Doing some self study from the text Basic Mathematics by Serge Lang I ran into an exercise question which I can't seem to wrap my head around. The question is:

Express the following expressions in the form $2^m3^na^rb^s$ ,where $m,n,r,s$ are positive integers.

$8a^2b^3(27a^4)(2^5ab)$

After some research I found that the final answer is expressed as

$2^83^3a^7b^4$

I've attempted to use distribution as a means of solving it but end up stuck and confused.
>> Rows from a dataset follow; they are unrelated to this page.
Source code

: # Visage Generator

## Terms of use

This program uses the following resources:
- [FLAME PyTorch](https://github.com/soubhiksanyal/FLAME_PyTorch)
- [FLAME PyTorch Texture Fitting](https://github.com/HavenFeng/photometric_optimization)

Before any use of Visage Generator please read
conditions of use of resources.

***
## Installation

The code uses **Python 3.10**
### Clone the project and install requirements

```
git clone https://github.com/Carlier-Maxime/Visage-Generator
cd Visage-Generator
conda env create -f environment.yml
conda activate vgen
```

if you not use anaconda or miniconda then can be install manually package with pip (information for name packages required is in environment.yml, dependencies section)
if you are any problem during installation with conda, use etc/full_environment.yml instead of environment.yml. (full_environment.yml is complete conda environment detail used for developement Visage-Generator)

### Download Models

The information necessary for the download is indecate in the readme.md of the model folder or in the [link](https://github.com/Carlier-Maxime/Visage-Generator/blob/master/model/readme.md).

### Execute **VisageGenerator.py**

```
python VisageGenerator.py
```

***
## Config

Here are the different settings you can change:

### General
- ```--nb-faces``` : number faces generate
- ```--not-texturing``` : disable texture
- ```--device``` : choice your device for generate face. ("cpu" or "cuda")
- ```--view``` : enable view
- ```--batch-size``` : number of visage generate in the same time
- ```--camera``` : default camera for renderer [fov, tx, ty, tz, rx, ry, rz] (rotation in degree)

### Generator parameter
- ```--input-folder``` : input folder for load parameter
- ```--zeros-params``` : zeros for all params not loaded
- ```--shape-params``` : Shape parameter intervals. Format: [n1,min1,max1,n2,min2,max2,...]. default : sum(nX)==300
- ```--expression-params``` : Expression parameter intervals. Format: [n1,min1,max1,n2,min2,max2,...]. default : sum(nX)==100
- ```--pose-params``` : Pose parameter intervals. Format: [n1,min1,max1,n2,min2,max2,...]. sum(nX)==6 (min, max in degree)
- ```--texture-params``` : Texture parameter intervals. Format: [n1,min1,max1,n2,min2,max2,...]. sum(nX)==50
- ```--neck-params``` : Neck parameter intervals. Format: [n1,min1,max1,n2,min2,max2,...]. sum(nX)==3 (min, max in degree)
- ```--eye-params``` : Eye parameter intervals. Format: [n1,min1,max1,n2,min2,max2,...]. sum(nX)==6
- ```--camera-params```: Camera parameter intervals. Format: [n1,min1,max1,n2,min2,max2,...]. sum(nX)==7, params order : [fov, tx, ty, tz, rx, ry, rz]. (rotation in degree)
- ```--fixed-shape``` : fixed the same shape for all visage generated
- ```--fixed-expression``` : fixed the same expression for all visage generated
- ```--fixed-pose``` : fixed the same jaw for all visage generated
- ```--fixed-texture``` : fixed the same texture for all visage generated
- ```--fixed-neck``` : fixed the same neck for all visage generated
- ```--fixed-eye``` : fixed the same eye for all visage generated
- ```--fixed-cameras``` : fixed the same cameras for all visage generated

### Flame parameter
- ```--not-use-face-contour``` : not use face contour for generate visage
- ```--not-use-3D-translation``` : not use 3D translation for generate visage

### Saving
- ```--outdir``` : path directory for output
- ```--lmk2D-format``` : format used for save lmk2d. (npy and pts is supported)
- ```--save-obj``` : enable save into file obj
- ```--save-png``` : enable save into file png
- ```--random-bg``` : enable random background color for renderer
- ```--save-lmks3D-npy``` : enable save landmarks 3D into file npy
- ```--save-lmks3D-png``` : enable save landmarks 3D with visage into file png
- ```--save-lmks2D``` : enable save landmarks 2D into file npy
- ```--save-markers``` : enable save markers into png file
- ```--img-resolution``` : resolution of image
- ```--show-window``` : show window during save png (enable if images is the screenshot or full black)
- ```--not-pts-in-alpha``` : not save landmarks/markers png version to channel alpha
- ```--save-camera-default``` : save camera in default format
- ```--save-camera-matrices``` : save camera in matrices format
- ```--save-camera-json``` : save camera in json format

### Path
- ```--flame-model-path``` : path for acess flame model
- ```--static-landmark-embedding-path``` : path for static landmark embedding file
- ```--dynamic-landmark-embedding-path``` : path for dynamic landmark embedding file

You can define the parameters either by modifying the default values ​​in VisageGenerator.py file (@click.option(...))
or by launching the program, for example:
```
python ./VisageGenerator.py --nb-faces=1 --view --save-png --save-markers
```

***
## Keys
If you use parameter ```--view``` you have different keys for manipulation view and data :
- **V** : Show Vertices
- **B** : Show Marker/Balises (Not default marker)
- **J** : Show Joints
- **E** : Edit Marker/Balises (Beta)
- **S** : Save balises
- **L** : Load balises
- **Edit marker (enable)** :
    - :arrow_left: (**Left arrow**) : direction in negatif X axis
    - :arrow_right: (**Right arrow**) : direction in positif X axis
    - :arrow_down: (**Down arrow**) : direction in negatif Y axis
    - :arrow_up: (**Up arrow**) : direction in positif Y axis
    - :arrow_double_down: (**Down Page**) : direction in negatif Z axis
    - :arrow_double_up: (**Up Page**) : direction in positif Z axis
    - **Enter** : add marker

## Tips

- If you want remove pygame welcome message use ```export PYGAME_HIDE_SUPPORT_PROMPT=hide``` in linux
I'm entirely lost as to how that answer is derived.

Answer 1

The key idea here is that multiplication is both commutative and associative, so we may multiply in any order and in any groupings we wish, as well as "break up" products into any groupings and any order we wish.

The expression $8a^2b^3(27a^4)(2^5ab)$, by associativity and commutativity, is just the same expression without the parentheses and with the powers of 2 first, then the powers of 3, then the powers of $a$, and finally the powers of $b$. So $8a^2b^3(27a^4)(2^5ab)=8\cdot2^5\cdot27\cdot a^2a^4ab^3b$.
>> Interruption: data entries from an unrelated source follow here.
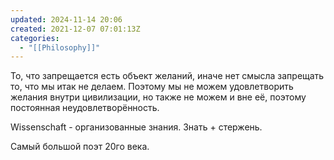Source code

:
 ```yaml
---
updated: 2024-11-14 20:06
created: 2021-12-07 07:01:13Z
categories:
  - "[[Philosophy]]"
---
```


То, что запрещается есть объект желаний, иначе нет смысла запрещать то, что мы итак не делаем. Поэтому мы не можем удовлетворить желания внутри цивилизации, но также не можем и вне её, поэтому постоянная неудовлетворённость.

Wissenschaft - организованные знания. Знать + стержень.

Самый большой поэт 20го века.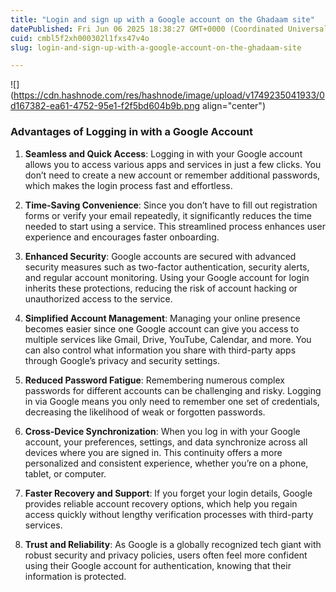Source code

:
 ```yaml
---
title: "Login and sign up with a Google account on the Ghadaam site"
datePublished: Fri Jun 06 2025 18:38:27 GMT+0000 (Coordinated Universal Time)
cuid: cmbl5f2xh000302l1fxs47v4o
slug: login-and-sign-up-with-a-google-account-on-the-ghadaam-site

---
```


![](https://cdn.hashnode.com/res/hashnode/image/upload/v1749235041933/0d167382-ea61-4752-95e1-f2f5bd604b9b.png align="center")

### **Advantages of Logging in with a Google Account**

1. **Seamless and Quick Access**: Logging in with your Google account allows you to access various apps and services in just a few clicks. You don’t need to create a new account or remember additional passwords, which makes the login process fast and effortless.
    
2. **Time-Saving Convenience**: Since you don’t have to fill out registration forms or verify your email repeatedly, it significantly reduces the time needed to start using a service. This streamlined process enhances user experience and encourages faster onboarding.
    
3. **Enhanced Security**: Google accounts are secured with advanced security measures such as two-factor authentication, security alerts, and regular account monitoring. Using your Google account for login inherits these protections, reducing the risk of account hacking or unauthorized access to the service.
    
4. **Simplified Account Management**: Managing your online presence becomes easier since one Google account can give you access to multiple services like Gmail, Drive, YouTube, Calendar, and more. You can also control what information you share with third-party apps through Google’s privacy and security settings.
    
5. **Reduced Password Fatigue**: Remembering numerous complex passwords for different accounts can be challenging and risky. Logging in via Google means you only need to remember one set of credentials, decreasing the likelihood of weak or forgotten passwords.
    
6. **Cross-Device Synchronization**: When you log in with your Google account, your preferences, settings, and data synchronize across all devices where you are signed in. This continuity offers a more personalized and consistent experience, whether you’re on a phone, tablet, or computer.
    
7. **Faster Recovery and Support**: If you forget your login details, Google provides reliable account recovery options, which help you regain access quickly without lengthy verification processes with third-party services.
    
8. **Trust and Reliability**: As Google is a globally recognized tech giant with robust security and privacy policies, users often feel more confident using their Google account for authentication, knowing that their information is protected.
Using our rules of exponents, we can then condense these products of similar numbers into one big power. So $8\cdot2^5\cdot27\cdot a^2a^4ab^3b = 2^83^3a^7b^4$, which is the answer your research uncovered.

Answer 2

You just apply basic power rules:
$a^na^m = a^{n+m}$ etc ...
Let's apply them now to your example: $$8a^2b^3(27)a^2b^3a^4ab$$ $$8 (27) 2^5 a^2 b^3 a^4 ab$$ $$2^3 2^5 (27) a^7 b^4$$ $$2^8 3^3 a^7 b^4$$

Answer 3

I also have another way to do it. If you distribute the $8 a^2 b^3$ with the $27 a^4$, you will get $216 a^6 b^3$. Then, distribute that value with $2^5 a b$ and you will get $6,912 a^7 b^4$. The number $6,912$ can be written exponentially as $(2^8)(3^3)$. Bring that value down with the $a^7 b^4$, and you get your answer.